Among the entries below, find the lines that hold the word "actors" and report them.

========================================================================

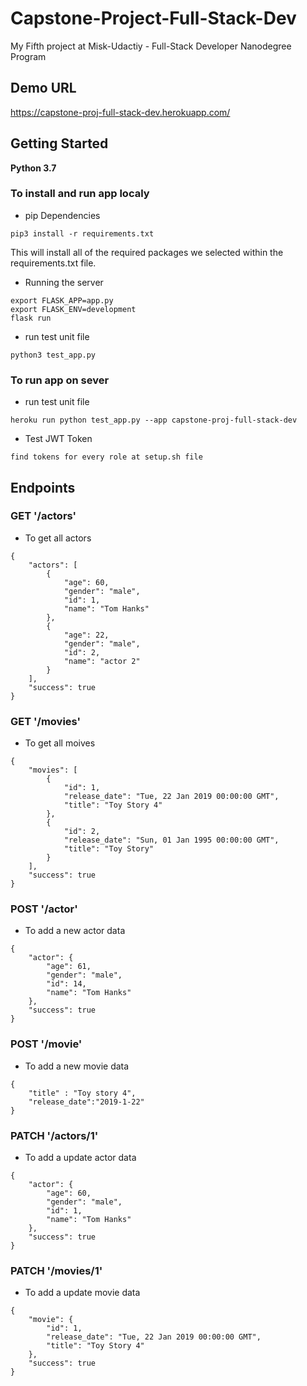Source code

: # Capstone-Project-Full-Stack-Dev
My Fifth project at Misk-Udactiy - Full-Stack Developer Nanodegree Program

## Demo URL 
https://capstone-proj-full-stack-dev.herokuapp.com/

## Getting Started
**Python 3.7**

### To install and run app localy

- pip Dependencies 
```
pip3 install -r requirements.txt
```
This will install all of the required packages we selected within the requirements.txt file.

- Running the server
```
export FLASK_APP=app.py
export FLASK_ENV=development
flask run
```
- run test unit file
```
python3 test_app.py
```
### To run app on sever
- run test unit file
```
heroku run python test_app.py --app capstone-proj-full-stack-dev
```
- Test JWT Token 
```
find tokens for every role at setup.sh file
```

## Endpoints
### GET '/actors'
- To get all actors
```
{
    "actors": [
        {
            "age": 60,
            "gender": "male",
            "id": 1,
            "name": "Tom Hanks"
        },
        {
            "age": 22,
            "gender": "male",
            "id": 2,
            "name": "actor 2"
        }
    ],
    "success": true
}
```
### GET '/movies'
- To get all moives
```
{
    "movies": [
        {
            "id": 1,
            "release_date": "Tue, 22 Jan 2019 00:00:00 GMT",
            "title": "Toy Story 4"
        },
        {
            "id": 2,
            "release_date": "Sun, 01 Jan 1995 00:00:00 GMT",
            "title": "Toy Story"
        }
    ],
    "success": true
}

```
### POST '/actor'
- To add a new actor data
```
{
    "actor": {
        "age": 61,
        "gender": "male",
        "id": 14,
        "name": "Tom Hanks"
    },
    "success": true
}
```
### POST '/movie'
- To add a new movie data
```
{
    "title" : "Toy story 4",
    "release_date":"2019-1-22"
}
```
### PATCH '/actors/1'
- To add a update actor data
```
{
    "actor": {
        "age": 60,
        "gender": "male",
        "id": 1,
        "name": "Tom Hanks"
    },
    "success": true
}
```

### PATCH '/movies/1'
- To add a update movie data
```
{
    "movie": {
        "id": 1,
        "release_date": "Tue, 22 Jan 2019 00:00:00 GMT",
        "title": "Toy Story 4"
    },
    "success": true
}
```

========================================================================

### [Response to the task]
### GET '/actors'
- To get all actors
    "actors": [
### PATCH '/actors/1'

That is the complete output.